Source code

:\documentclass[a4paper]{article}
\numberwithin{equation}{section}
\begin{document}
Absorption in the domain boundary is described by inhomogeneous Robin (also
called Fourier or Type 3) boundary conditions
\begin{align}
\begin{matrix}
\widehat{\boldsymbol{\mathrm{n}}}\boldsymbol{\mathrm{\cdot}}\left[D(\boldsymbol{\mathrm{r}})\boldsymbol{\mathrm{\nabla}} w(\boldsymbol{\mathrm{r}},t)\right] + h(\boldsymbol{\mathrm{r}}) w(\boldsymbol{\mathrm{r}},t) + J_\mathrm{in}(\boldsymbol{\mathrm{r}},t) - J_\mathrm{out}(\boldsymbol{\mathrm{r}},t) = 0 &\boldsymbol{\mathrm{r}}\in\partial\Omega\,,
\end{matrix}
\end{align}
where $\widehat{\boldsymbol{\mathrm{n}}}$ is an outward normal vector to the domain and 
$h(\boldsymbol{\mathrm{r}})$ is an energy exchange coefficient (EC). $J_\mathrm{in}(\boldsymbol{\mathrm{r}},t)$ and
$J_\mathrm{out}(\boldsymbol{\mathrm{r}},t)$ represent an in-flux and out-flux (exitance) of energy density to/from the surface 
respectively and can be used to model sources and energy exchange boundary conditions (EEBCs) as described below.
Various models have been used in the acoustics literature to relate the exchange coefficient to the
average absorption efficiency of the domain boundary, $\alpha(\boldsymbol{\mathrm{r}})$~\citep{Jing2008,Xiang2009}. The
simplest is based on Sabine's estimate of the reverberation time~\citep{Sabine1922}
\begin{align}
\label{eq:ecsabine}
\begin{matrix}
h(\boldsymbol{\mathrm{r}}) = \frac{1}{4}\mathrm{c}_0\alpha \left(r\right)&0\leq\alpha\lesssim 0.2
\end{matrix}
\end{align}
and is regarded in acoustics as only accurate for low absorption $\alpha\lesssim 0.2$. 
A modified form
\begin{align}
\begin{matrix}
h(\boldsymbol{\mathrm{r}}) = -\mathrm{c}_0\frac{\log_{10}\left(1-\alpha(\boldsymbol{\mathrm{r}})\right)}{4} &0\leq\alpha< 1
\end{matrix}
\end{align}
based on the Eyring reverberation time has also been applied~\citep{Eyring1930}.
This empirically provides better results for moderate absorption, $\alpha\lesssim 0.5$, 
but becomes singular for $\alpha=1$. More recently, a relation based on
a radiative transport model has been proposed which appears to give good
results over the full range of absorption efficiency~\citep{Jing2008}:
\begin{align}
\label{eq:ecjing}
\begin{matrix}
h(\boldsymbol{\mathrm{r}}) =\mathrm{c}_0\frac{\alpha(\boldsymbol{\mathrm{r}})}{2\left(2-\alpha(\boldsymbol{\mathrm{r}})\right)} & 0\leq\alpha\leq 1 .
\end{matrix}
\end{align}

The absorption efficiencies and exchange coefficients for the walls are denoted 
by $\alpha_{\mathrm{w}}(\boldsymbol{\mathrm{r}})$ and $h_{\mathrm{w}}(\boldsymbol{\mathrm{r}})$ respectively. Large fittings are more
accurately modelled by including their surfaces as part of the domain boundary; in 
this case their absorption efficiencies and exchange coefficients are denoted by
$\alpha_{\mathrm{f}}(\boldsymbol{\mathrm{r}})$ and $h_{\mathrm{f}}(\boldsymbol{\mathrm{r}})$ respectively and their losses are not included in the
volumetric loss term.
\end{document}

:::::

_Task instructions_:
Please find, in the entries above, every line where "frac" occurs, and copy it.

_Task solution_:
h(\boldsymbol{\mathrm{r}}) = \frac{1}{4}\mathrm{c}_0\alpha \left(r\right)&0\leq\alpha\lesssim 0.2
h(\boldsymbol{\mathrm{r}}) = -\mathrm{c}_0\frac{\log_{10}\left(1-\alpha(\boldsymbol{\mathrm{r}})\right)}{4} &0\leq\alpha< 1
h(\boldsymbol{\mathrm{r}}) =\mathrm{c}_0\frac{\alpha(\boldsymbol{\mathrm{r}})}{2\left(2-\alpha(\boldsymbol{\mathrm{r}})\right)} & 0\leq\alpha\leq 1 .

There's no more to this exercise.